É difícil encontrar as palavras para esse momento de luto. Escrevo para exorcizar a dor.
Lembro de meu avô contando que em 1961 ganhou uma bolsa de estudos para estudar literatura italiana em Florença: Piradello, Leopardi, Gramsci, Vico, Croce, Manzoni, Giotto.
E Leonardo Da Vinci.
Ele tinha enorme paixão pelo tema do renascimento e humanismo italiano.
Estudou profundamente Dante e me ensinou que “Nel mezzo del cammin di nostra vita
mi ritrovai per una selva oscura”, é possível entender a utopia que os olhos dos quadros de Giotto sutilmente escondem: utópia mística contra o realismo cínico maquiavélico.
Meu avô se emocionava muito ao ver o filme sobre a vida de São Francisco de Assis e Santa Clara de Pasolini – “Irmão Sol, irmã Lua”. E da relação entre a canção de gesta medieval e a acumulação primitiva de capital do complexo econômico veneziano que fizeram, quinhentos anos atrás um jovem antever a relação predatória do homem frente a natureza que rege o capitalismo.
Quando criança meu vô se fantasiava de lobo e eu de São Francisco para interpretarmos a passagem do Lobo de Gubbio que atormentava os habitantes de Assis.
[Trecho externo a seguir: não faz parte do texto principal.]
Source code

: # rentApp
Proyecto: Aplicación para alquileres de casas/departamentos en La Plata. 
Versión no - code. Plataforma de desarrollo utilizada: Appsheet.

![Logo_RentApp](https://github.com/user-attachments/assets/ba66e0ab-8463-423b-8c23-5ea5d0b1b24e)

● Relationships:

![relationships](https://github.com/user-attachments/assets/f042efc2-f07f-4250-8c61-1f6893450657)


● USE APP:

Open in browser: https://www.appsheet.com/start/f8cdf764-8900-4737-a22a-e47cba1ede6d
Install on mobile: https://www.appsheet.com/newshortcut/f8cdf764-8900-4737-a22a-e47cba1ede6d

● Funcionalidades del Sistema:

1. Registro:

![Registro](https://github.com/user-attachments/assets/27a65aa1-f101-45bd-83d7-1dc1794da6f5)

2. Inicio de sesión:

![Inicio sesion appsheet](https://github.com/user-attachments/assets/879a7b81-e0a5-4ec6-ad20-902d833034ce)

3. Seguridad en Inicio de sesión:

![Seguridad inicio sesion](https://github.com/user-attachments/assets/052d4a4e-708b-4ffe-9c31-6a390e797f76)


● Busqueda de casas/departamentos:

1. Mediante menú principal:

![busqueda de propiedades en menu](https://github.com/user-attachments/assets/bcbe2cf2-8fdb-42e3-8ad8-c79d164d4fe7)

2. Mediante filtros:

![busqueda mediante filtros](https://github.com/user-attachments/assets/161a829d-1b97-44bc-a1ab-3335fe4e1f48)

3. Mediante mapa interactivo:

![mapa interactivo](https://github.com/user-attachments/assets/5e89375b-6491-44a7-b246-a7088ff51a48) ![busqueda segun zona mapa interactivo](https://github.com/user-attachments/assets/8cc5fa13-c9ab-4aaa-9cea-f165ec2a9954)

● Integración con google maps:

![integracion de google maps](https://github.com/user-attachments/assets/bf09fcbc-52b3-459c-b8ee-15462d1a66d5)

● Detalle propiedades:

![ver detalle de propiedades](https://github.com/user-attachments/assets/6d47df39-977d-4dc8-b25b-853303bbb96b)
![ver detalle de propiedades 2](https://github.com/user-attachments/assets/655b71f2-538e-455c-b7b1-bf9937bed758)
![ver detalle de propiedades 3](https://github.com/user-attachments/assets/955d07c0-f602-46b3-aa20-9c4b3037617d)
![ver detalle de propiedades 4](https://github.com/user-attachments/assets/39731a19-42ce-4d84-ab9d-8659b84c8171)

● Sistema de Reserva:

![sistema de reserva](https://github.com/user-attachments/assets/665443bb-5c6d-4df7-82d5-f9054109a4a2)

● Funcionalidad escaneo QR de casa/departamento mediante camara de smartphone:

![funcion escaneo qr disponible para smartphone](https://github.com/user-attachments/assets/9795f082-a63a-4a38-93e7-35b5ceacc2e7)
Meu vô de lobo fingia ferocidade e eu o acalmava até ele se tornar dócil e me abraçar. Riamos.
Depois de estudar literatura italiana a fundo, meu vô, por um movimento de amor ao nosso país resolveu se voltar a literatura brasileira.
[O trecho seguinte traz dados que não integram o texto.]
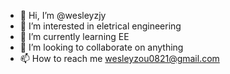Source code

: - 👋 Hi, I’m @wesleyzjy
- 👀 I’m interested in eletrical engineering
- 🌱 I’m currently learning EE
- 💞️ I’m looking to collaborate on anything
- 📫 How to reach me wesleyzou0821@gmail.com

<!---
wesleyzjy/wesleyzjy is a ✨ special ✨ repository because its `README.md` (this file) appears on your GitHub profile.
You can click the Preview link to take a look at your changes.
--->
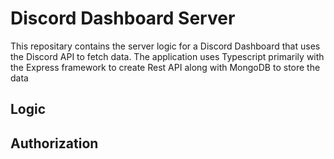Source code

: # Discord Dashboard Server

This repositary contains the server logic for a Discord Dashboard that uses the Discord API to fetch data. The application uses Typescript primarily with the Express framework to create Rest API along with MongoDB to store the data 

## Logic

## Authorization 

##  





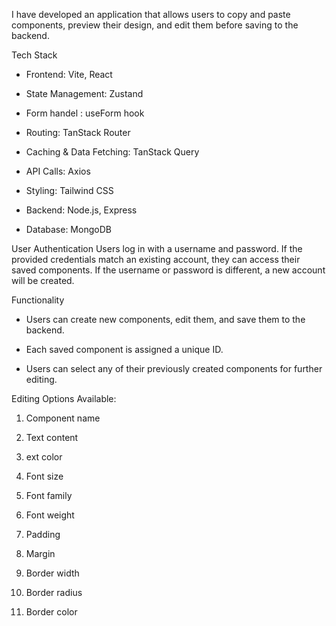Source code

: I have developed an application that allows users to copy and paste components, preview their design, and edit them before saving to the backend.

Tech Stack

- Frontend: Vite, React

- State Management: Zustand

- Form handel : useForm hook

- Routing: TanStack Router

- Caching & Data Fetching: TanStack Query

- API Calls: Axios

- Styling: Tailwind CSS

- Backend: Node.js, Express

- Database: MongoDB

User Authentication
Users log in with a username and password. If the provided credentials match an existing account, they can access their saved components. If the username or password is different, a new account will be created.

Functionality

- Users can create new components, edit them, and save them to the backend.

- Each saved component is assigned a unique ID.

- Users can select any of their previously created components for further editing.

Editing Options Available:

1. Component name

2. Text content

3. ext color

4. Font size

5. Font family

6. Font weight

7. Padding

8. Margin

9. Border width

10. Border radius

11. Border color
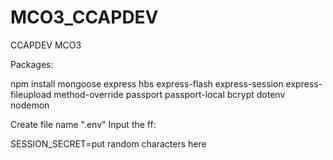 # MCO3_CCAPDEV
CCAPDEV MCO3

Packages:

npm install mongoose express hbs express-flash express-session express-fileupload method-override passport passport-local bcrypt dotenv nodemon 


Create file name ".env"
Input the ff:

SESSION_SECRET=put random characters here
Se tornou um pensador gigante se valendo de sua crítica literária aguçada para interpretar o Brasil pelo olhar de Machado, Rosa, Drummond, Graciliano.
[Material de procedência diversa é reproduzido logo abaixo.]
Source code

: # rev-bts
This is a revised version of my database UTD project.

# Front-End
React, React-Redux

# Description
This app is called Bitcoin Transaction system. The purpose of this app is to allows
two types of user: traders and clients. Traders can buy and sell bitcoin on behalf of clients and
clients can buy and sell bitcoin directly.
Sua obra está ai, para ser lida e relida.
Mas seu último livro foi sobre uma paixão antiga: Leonardo da Vinci.
Um livro conciso. Que guarda dentro de si os enigmas do olhar de Alfredo Bosi. Leiam com atenção e afeto.
O que poucos sabem é que em 2019 Unidos do Parque Aeroporto em Taubaté homenageou São Francisco – padroeiro da cidade.
Por meio do afeto das relações verdadeiras, meu avô foi consultado para o samba-enredo oferendo uma aula magna sobre a grande lição de São Francisco: o amor à natureza; natureza essa que padece perante a ganância insaciável do lobo-homem. O desfile teve esse tom e eu tive o privilégio de participar carregando São Francisco num andor.
Alfredo Bosi se foi, mas foi sambando junto com São Francisco.
Da Itália ao Brasil, a Itália de novo e de novo ao Brasil.
O filho prodígio de uma costureira e um ferroviário da Barra Funda.
E lá no alto está, nesse momento, rodeado por todos os bambas do renascimento e da literatura brasileira. E minha vó já preparou um batucajé de três dias. 57 anos casados na terra: vó Créa e vô Fredo agora estão juntos pela eternidade.
E, assim, termino com a frase de Leonardo que meu vô viu na casa do renascentista em Amboise, e que também é a última frase de seu último livro sobre Da Vinci:
“Nenhum ser vai para o nada”
Alfredo Bosi vive em nós
como disse João Nogueira, meu vô vive agora “em nossas casas, bibliotecas e mentes” – e em nossos corações.